• ACTIVITY: Output the entries verbatim, including every line.

Stored items
----------------

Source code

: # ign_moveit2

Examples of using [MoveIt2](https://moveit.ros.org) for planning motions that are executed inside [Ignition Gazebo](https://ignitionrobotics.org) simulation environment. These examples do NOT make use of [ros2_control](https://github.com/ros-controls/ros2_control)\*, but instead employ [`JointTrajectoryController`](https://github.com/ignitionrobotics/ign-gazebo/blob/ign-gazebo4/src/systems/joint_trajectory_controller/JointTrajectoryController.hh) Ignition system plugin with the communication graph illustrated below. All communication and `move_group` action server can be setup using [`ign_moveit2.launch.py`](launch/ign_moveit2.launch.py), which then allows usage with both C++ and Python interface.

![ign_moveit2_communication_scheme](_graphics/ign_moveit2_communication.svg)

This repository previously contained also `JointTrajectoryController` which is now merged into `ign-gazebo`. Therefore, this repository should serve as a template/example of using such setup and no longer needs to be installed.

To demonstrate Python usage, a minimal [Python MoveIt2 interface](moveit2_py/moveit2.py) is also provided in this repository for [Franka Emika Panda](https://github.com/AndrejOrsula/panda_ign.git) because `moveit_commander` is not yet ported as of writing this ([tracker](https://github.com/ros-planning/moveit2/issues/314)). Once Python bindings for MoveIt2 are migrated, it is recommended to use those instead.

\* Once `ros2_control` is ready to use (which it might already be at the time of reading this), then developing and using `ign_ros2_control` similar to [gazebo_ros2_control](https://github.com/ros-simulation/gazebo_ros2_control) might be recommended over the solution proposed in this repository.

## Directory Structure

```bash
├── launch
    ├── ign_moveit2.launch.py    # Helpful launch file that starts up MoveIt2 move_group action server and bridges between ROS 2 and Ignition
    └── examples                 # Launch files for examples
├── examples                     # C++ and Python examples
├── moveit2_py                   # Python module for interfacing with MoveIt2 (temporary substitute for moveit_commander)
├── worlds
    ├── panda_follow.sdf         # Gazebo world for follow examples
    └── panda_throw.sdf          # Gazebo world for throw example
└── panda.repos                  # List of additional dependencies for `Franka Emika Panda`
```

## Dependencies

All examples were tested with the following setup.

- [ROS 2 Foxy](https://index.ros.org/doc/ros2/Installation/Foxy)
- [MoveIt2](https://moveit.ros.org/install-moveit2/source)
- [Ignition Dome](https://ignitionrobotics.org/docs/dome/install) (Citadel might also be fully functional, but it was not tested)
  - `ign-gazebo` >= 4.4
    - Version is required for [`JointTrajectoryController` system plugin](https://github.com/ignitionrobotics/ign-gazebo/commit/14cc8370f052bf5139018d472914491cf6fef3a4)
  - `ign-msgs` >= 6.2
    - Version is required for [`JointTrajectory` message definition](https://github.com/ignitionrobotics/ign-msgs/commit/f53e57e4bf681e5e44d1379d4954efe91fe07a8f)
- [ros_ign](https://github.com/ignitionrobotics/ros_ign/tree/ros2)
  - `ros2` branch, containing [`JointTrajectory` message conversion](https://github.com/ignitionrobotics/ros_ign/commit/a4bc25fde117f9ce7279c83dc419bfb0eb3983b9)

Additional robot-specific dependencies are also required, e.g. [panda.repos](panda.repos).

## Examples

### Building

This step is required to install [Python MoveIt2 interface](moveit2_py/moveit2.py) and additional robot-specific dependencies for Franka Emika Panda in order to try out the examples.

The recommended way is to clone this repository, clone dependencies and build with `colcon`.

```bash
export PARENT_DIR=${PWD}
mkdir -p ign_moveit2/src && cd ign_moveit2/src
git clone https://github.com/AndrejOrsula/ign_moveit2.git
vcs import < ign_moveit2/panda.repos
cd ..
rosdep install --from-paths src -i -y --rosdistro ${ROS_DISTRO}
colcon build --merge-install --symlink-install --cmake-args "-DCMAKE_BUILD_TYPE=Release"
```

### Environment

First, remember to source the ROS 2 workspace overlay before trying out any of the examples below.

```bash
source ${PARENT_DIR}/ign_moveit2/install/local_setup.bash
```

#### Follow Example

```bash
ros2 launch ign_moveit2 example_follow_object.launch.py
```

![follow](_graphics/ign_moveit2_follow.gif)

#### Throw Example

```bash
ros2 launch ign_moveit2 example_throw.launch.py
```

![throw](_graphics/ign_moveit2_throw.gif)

----------------

• RESULT BELOW:
Source code

: # ign_moveit2

Examples of using [MoveIt2](https://moveit.ros.org) for planning motions that are executed inside [Ignition Gazebo](https://ignitionrobotics.org) simulation environment. These examples do NOT make use of [ros2_control](https://github.com/ros-controls/ros2_control)\*, but instead employ [`JointTrajectoryController`](https://github.com/ignitionrobotics/ign-gazebo/blob/ign-gazebo4/src/systems/joint_trajectory_controller/JointTrajectoryController.hh) Ignition system plugin with the communication graph illustrated below. All communication and `move_group` action server can be setup using [`ign_moveit2.launch.py`](launch/ign_moveit2.launch.py), which then allows usage with both C++ and Python interface.

![ign_moveit2_communication_scheme](_graphics/ign_moveit2_communication.svg)

This repository previously contained also `JointTrajectoryController` which is now merged into `ign-gazebo`. Therefore, this repository should serve as a template/example of using such setup and no longer needs to be installed.

To demonstrate Python usage, a minimal [Python MoveIt2 interface](moveit2_py/moveit2.py) is also provided in this repository for [Franka Emika Panda](https://github.com/AndrejOrsula/panda_ign.git) because `moveit_commander` is not yet ported as of writing this ([tracker](https://github.com/ros-planning/moveit2/issues/314)). Once Python bindings for MoveIt2 are migrated, it is recommended to use those instead.

\* Once `ros2_control` is ready to use (which it might already be at the time of reading this), then developing and using `ign_ros2_control` similar to [gazebo_ros2_control](https://github.com/ros-simulation/gazebo_ros2_control) might be recommended over the solution proposed in this repository.

## Directory Structure

```bash
├── launch
    ├── ign_moveit2.launch.py    # Helpful launch file that starts up MoveIt2 move_group action server and bridges between ROS 2 and Ignition
    └── examples                 # Launch files for examples
├── examples                     # C++ and Python examples
├── moveit2_py                   # Python module for interfacing with MoveIt2 (temporary substitute for moveit_commander)
├── worlds
    ├── panda_follow.sdf         # Gazebo world for follow examples
    └── panda_throw.sdf          # Gazebo world for throw example
└── panda.repos                  # List of additional dependencies for `Franka Emika Panda`
```

## Dependencies

All examples were tested with the following setup.

- [ROS 2 Foxy](https://index.ros.org/doc/ros2/Installation/Foxy)
- [MoveIt2](https://moveit.ros.org/install-moveit2/source)
- [Ignition Dome](https://ignitionrobotics.org/docs/dome/install) (Citadel might also be fully functional, but it was not tested)
  - `ign-gazebo` >= 4.4
    - Version is required for [`JointTrajectoryController` system plugin](https://github.com/ignitionrobotics/ign-gazebo/commit/14cc8370f052bf5139018d472914491cf6fef3a4)
  - `ign-msgs` >= 6.2
    - Version is required for [`JointTrajectory` message definition](https://github.com/ignitionrobotics/ign-msgs/commit/f53e57e4bf681e5e44d1379d4954efe91fe07a8f)
- [ros_ign](https://github.com/ignitionrobotics/ros_ign/tree/ros2)
  - `ros2` branch, containing [`JointTrajectory` message conversion](https://github.com/ignitionrobotics/ros_ign/commit/a4bc25fde117f9ce7279c83dc419bfb0eb3983b9)

Additional robot-specific dependencies are also required, e.g. [panda.repos](panda.repos).

## Examples

### Building

This step is required to install [Python MoveIt2 interface](moveit2_py/moveit2.py) and additional robot-specific dependencies for Franka Emika Panda in order to try out the examples.

The recommended way is to clone this repository, clone dependencies and build with `colcon`.

```bash
export PARENT_DIR=${PWD}
mkdir -p ign_moveit2/src && cd ign_moveit2/src
git clone https://github.com/AndrejOrsula/ign_moveit2.git
vcs import < ign_moveit2/panda.repos
cd ..
rosdep install --from-paths src -i -y --rosdistro ${ROS_DISTRO}
colcon build --merge-install --symlink-install --cmake-args "-DCMAKE_BUILD_TYPE=Release"
```

### Environment

First, remember to source the ROS 2 workspace overlay before trying out any of the examples below.

```bash
source ${PARENT_DIR}/ign_moveit2/install/local_setup.bash
```

#### Follow Example

```bash
ros2 launch ign_moveit2 example_follow_object.launch.py
```

![follow](_graphics/ign_moveit2_follow.gif)

#### Throw Example

```bash
ros2 launch ign_moveit2 example_throw.launch.py
```

![throw](_graphics/ign_moveit2_throw.gif)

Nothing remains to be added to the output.